A Lei Pelé bateria o martelo, em definitivo, na obrigatoriedade de os clubes de assumirem o caráter de empresas. Oferecia três opções: tornarem-se sociedades civis de fins econômicos, mantendo por tanto um quadro de associados, mesmo depois de abrir seu capital (o caso do Vitória S.A); tornarem-se sociedades comerciais, a versão mais acabada de clubes-empresas, que têm proliferado pelo Brasil (Grêmio Prudente/Barueri, RedBull F.C, Pão de Açucar); ou , simplesmente contratar uma empresa com fins lucrativos para a gestão dos seus negócios.

Quinze anos após a Lei Pelé, constata-se que os cartolas perderam, de fato, alguma força. Transferiu-se um pouco do seu poder quase feudal sobre os clubes para entregá-los… ao poder corporativo! Mesmo sofrendo notáveis alterações, a lei não solucionou de forma alguma os problemas do futebol. Pelo contrário, criou outra forma de apropriação sobre o jogo, que tem se revelado, por incrível que pareça, muito pior do que os desmandos dos cartolas.

Nos estádios europeus, e ainda timidamente em alguns estádios brasileiros, já há um grupo de torcedores críticos. Eles perceberam que cartolas e capitalistas, apesar de suas diferenças, têm algo muito forte em comum. Ambos os grupos buscam o benefício próprio, em detrimento das verdadeiras razões do futebol existir, expressas nas relações culturais entre  torcedores, clubes e jogadores. Os europeus expressam seu protesto através de faixas com dizeres como: “Não ao Futebol Moderno”, destacando a sua indignação com o que se tornou o jogo após tal a “profissionalização”.

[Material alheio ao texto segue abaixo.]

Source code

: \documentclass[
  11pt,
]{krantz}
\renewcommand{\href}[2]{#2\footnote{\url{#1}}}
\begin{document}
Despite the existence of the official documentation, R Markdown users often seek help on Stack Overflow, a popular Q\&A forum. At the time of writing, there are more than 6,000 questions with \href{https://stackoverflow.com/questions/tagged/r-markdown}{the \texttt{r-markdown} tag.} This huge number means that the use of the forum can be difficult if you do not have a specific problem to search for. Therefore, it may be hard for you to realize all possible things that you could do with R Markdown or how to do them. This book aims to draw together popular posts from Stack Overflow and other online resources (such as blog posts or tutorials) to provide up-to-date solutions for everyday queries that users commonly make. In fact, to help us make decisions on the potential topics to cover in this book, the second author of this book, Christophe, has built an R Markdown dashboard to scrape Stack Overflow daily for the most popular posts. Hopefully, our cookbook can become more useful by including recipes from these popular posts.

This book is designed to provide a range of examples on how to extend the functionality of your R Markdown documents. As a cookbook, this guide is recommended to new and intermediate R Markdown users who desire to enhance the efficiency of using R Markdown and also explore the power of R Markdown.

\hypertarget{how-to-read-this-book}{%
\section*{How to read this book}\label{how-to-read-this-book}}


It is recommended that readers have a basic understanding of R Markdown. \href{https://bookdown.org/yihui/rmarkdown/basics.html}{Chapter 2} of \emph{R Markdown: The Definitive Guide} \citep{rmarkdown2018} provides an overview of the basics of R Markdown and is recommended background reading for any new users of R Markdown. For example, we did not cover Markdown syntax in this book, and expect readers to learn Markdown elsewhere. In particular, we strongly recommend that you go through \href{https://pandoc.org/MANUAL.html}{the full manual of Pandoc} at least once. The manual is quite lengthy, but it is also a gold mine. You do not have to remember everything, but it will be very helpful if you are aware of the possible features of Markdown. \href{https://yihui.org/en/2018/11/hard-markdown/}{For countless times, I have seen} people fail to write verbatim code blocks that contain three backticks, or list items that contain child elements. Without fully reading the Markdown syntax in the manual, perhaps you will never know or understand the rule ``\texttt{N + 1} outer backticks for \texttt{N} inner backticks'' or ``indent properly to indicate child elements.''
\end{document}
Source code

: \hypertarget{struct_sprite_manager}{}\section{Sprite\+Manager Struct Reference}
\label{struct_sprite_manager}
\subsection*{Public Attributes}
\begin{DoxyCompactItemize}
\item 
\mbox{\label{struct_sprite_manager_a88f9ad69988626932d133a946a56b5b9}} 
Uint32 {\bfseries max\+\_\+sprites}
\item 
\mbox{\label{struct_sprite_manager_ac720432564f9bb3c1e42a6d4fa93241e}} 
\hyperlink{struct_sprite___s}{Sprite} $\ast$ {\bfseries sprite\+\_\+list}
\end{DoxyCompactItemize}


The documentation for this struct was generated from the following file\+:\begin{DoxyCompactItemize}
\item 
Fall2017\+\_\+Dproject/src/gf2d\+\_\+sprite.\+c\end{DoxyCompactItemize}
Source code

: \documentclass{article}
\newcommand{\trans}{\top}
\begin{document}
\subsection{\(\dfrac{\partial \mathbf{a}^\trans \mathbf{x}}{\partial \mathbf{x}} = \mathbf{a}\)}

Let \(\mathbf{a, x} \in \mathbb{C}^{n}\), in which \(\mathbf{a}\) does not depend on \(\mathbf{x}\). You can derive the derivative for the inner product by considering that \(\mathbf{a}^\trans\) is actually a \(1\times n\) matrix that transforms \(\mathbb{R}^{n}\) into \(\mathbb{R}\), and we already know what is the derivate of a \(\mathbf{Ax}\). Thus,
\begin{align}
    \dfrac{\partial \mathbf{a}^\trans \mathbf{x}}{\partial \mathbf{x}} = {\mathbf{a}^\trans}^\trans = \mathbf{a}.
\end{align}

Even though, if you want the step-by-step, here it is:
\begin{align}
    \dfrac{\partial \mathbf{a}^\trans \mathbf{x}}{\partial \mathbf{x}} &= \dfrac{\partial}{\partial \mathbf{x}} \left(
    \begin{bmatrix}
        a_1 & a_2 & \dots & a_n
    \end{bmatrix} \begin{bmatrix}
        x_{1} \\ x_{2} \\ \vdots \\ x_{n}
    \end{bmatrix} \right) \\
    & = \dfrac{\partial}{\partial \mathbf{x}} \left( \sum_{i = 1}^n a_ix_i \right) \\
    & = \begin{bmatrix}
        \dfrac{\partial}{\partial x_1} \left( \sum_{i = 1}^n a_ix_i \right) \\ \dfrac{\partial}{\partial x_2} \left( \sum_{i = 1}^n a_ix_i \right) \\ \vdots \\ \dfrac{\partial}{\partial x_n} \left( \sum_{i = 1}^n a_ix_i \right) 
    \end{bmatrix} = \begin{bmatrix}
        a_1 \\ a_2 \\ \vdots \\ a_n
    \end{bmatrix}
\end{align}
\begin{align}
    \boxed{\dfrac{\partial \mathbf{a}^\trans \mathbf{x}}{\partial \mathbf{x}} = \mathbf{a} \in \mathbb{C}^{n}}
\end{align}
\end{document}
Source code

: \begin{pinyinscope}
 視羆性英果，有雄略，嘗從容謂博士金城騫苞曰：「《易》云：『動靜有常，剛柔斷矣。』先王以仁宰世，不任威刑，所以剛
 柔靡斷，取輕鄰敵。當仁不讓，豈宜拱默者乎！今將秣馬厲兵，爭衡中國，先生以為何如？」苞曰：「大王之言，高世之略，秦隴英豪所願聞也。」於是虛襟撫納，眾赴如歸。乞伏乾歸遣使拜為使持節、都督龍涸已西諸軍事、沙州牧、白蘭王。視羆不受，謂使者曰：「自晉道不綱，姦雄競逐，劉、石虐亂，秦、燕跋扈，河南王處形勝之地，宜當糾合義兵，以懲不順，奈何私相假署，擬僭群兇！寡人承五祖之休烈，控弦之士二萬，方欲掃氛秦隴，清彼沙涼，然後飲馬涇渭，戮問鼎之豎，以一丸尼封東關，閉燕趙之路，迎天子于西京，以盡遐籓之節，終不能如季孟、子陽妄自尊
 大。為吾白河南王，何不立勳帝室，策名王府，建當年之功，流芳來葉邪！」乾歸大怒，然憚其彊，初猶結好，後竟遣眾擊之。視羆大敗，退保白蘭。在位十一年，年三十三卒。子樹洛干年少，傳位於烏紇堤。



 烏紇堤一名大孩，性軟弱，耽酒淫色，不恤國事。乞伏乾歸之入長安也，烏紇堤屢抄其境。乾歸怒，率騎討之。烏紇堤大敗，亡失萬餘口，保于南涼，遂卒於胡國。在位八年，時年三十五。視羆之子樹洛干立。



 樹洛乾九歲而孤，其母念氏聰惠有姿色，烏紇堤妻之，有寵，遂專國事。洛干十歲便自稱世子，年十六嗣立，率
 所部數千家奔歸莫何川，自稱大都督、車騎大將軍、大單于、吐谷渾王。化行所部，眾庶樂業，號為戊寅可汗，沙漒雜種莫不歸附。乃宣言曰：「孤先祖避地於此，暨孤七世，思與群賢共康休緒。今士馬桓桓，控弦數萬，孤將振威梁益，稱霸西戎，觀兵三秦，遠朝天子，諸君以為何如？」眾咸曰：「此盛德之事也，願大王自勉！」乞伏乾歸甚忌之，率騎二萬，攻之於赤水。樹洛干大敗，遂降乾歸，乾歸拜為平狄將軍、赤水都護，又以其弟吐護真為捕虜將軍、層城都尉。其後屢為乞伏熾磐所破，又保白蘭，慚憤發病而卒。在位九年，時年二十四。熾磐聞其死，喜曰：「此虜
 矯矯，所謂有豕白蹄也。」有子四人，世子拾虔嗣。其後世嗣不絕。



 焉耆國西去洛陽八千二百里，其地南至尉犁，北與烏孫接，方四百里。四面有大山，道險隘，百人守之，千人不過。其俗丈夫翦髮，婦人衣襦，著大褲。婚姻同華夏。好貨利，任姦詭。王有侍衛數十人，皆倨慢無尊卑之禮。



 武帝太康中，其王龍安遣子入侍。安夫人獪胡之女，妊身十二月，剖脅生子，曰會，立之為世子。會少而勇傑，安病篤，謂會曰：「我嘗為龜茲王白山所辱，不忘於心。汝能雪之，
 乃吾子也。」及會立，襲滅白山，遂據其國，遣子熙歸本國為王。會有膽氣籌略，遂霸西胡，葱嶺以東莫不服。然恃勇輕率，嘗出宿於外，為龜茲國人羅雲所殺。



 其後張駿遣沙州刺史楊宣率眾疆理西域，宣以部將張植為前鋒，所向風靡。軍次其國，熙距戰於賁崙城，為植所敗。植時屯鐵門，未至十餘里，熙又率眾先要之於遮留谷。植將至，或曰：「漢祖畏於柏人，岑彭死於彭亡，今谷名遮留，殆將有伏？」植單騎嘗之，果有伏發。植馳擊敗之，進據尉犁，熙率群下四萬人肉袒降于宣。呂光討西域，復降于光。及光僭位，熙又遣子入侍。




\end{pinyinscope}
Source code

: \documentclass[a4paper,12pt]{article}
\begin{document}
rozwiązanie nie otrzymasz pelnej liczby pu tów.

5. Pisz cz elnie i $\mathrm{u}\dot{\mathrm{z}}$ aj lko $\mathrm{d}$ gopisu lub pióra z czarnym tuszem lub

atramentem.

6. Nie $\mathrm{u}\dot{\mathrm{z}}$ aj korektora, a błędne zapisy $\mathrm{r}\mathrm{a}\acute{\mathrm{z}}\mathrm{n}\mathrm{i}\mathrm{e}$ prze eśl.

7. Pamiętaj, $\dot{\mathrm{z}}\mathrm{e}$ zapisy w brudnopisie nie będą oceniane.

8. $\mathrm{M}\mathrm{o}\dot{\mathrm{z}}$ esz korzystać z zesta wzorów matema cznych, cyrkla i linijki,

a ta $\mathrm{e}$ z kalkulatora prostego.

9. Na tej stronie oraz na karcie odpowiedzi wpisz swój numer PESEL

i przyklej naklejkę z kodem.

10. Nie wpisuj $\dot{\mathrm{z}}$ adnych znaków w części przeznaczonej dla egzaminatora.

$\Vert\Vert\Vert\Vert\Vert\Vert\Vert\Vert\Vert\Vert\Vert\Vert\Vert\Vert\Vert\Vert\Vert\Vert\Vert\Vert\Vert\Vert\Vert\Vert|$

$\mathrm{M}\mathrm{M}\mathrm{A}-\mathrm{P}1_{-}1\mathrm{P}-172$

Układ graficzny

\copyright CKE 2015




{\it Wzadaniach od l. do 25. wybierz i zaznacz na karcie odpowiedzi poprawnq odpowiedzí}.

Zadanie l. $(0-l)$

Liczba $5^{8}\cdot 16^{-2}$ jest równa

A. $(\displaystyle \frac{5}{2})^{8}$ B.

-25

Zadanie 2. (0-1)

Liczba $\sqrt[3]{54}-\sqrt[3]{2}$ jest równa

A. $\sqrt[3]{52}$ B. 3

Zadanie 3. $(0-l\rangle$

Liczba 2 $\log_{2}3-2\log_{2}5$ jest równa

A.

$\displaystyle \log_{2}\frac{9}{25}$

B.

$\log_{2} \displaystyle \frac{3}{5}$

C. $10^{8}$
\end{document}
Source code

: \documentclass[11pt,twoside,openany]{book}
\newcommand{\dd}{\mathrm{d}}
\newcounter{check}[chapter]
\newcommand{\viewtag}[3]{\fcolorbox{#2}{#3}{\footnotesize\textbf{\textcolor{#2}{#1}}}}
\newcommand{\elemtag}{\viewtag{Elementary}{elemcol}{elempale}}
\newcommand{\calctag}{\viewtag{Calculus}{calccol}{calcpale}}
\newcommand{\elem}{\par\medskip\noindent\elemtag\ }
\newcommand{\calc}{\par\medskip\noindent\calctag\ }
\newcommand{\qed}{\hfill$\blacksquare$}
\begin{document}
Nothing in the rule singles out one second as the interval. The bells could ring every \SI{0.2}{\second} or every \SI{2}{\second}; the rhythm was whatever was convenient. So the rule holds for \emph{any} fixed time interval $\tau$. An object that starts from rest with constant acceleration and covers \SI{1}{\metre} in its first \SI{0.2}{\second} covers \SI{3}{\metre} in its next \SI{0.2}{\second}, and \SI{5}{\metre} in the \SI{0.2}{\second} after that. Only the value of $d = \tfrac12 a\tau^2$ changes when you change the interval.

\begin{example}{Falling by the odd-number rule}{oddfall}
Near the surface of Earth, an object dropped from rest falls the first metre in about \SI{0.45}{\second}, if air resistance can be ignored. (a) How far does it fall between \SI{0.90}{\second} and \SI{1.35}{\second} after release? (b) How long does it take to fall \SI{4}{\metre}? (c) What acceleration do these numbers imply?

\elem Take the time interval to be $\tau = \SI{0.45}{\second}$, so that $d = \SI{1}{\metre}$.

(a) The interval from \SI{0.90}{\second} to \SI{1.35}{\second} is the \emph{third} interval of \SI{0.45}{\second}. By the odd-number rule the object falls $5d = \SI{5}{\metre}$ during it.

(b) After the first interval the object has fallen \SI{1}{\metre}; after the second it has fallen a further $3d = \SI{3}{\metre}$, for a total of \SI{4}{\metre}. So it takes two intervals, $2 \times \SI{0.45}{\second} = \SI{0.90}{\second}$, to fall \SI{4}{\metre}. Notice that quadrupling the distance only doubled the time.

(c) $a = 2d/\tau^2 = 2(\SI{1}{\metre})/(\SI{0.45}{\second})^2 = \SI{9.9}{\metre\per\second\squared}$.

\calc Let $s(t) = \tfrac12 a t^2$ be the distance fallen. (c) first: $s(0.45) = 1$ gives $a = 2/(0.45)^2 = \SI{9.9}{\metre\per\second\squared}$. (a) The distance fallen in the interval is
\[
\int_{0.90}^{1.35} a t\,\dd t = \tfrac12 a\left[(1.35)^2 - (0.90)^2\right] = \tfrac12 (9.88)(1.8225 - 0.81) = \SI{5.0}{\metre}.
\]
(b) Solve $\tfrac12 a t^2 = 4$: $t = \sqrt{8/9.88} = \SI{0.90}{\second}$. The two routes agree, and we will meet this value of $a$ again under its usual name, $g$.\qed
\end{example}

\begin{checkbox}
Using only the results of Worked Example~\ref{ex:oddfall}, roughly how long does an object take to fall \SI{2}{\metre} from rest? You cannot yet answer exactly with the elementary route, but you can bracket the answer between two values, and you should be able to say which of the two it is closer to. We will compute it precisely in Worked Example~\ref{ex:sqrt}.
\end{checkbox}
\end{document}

Os homens das corporações ainda estão presente, seja travestidos de dirigentes, empresários geniais ou agentes caridosos. O Palmeiras sofreu com sua parceria com J.Hawilla e a Traffic. O Corinthians viveu seus momento de agruras com a MSI, o Flamengo com a ISL, o Cruzeiro com a Hick&Muse… O Vitória, com o Exxel Group.

Um antigo empregado do banco argentino, Flávio Raupp, contratado para representá-lo na “parceria” revelou ao próprio blog4 de Juca Kfouri o que os investidores pensavam, ao comprar mais da metade das ações, e consequentemente adquirir maior poder de decisão do Vitória S.A por 6 milhões de reais: “um negócio da China”. Não é difícil entender a quem serviu esse negócio.